I learned that people are peculiar and that prayer works and Jesus saves and pecan pie breaks down barriers at kitchen tables and that when you love Jesus and Jesus loves you and people love each other, that God’s peculiar people become, well, as peculiar as your family history or the cast of characters that show up at your family reunion or about as peculiar as the relatives you did not know you had who show up at a church hosted meal after a funeral for a relative. Oh the stories! Oh the people! Oh the memories! God loves his peculiar people.

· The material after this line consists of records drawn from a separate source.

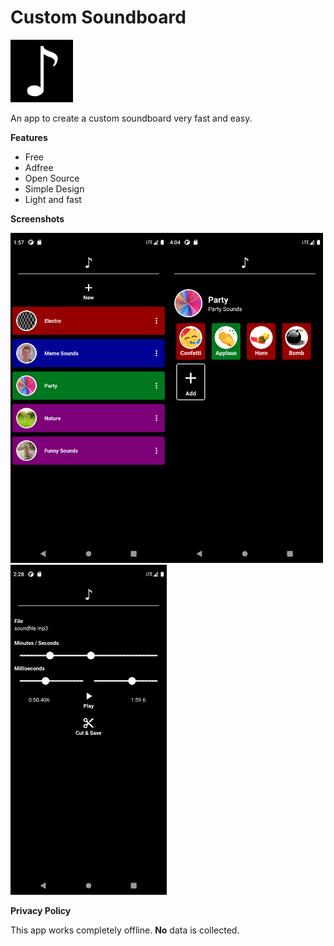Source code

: # Custom Soundboard

<img src="images/icon.png" width=100>

An app to create a custom soundboard very fast and easy.

<b>Features</b>
<ul>
<li>Free</li>
<li>Adfree</li>
<li>Open Source</li>
<li>Simple Design</li>
<li>Light and fast</li>
</ul>

<b>Screenshots</b>

<img src="images/screenshot1.png" width=250><img src="images/screenshot2.png" width=250><img src="images/screenshot3.png" width=250>

<b>Privacy Policy</b>

This app works completely offline. <b>No</b> data is collected.
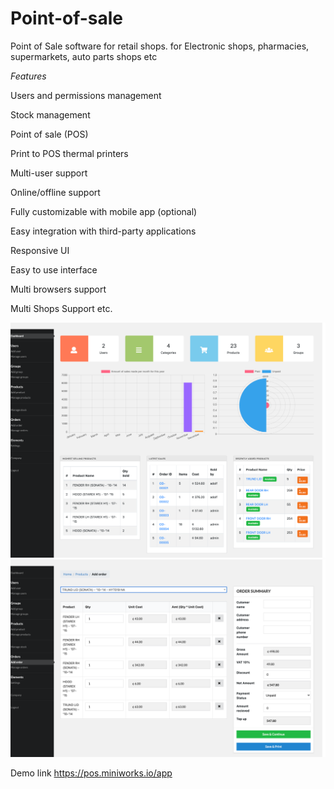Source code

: # Point-of-sale

Point of Sale software for  retail shops.
for Electronic shops, pharmacies, supermarkets, auto parts shops etc

*Features*

Users and permissions management

Stock management

Point of sale (POS)

Print to POS thermal printers

Multi-user support

Online/offline support

Fully customizable with mobile app (optional)

Easy integration with third-party applications

Responsive UI

Easy to use interface

Multi browsers support

Multi Shops Support etc.

![](images/dashboard.png)
![](images/pos.png)

Demo link https://pos.miniworks.io/app
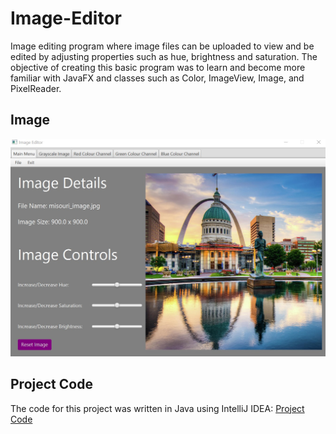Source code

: # Image-Editor

Image editing program where image files can be uploaded to view and be edited by adjusting properties such as hue, brightness and saturation. The objective of creating this basic program was to learn and become more familiar with JavaFX and classes such as Color, ImageView, Image, and PixelReader. 

## Image
![Image Editor](https://github.com/stephenpower2003/Image-Editor/blob/main/image_editor.jpg)

## Project Code
The code for this project was written in Java using IntelliJ IDEA: [Project Code](https://github.com/stephenpower2003/Image-Editor/tree/main/ImageEditor)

That church on the wall has concrete cinder blocks that hold it up. Christ holds it up, too. An outhouse stands nearby. A green-metal roof covers the church. Rain pounded that roof. I can hear the creaking of boards, smell the wooden benches, see the hand-made pulpit, and step away from the gas stove as I picture the church in my mind. I look out the screened window and see trees, the cows swishing their tails, rows of peanuts, a harvesting tractor, and bluebonnets painted on a canvas of green cascading up the rolling hills. I can see people listening, hear one snoring out loud, hear the buzzing of bees while I preached in the spring, see the black dog that walked the aisle one Sunday, and feel the POOF of fire electrifying my eyebrows. I figure, we’re all peculiar people, a people after God’s own heart, the people whom God loves.

I love the church. It has been 20, almost 25, years since I pastored that white-wooden church with an outhouse and buzzing bees and gas fire in the winter and peanut farmers and those wonderful, peculiar people. Then, as now, I am still taking Merle Taylor’s advice, planting seeds, watching the harvest and learning to trust the Lord. I thank the Lord for his peculiar people, there and here and everywhere. I am reflecting, remembering, and sure wishing for a piece of Emma’s pecan pie!

John Duncan is pastor of Lakeside Baptist Church in Granbury, Texas, and the writer of numerous articles in various journals and magazines. You can respond to his column by e-mailing him at jduncan@lakesidebc.org.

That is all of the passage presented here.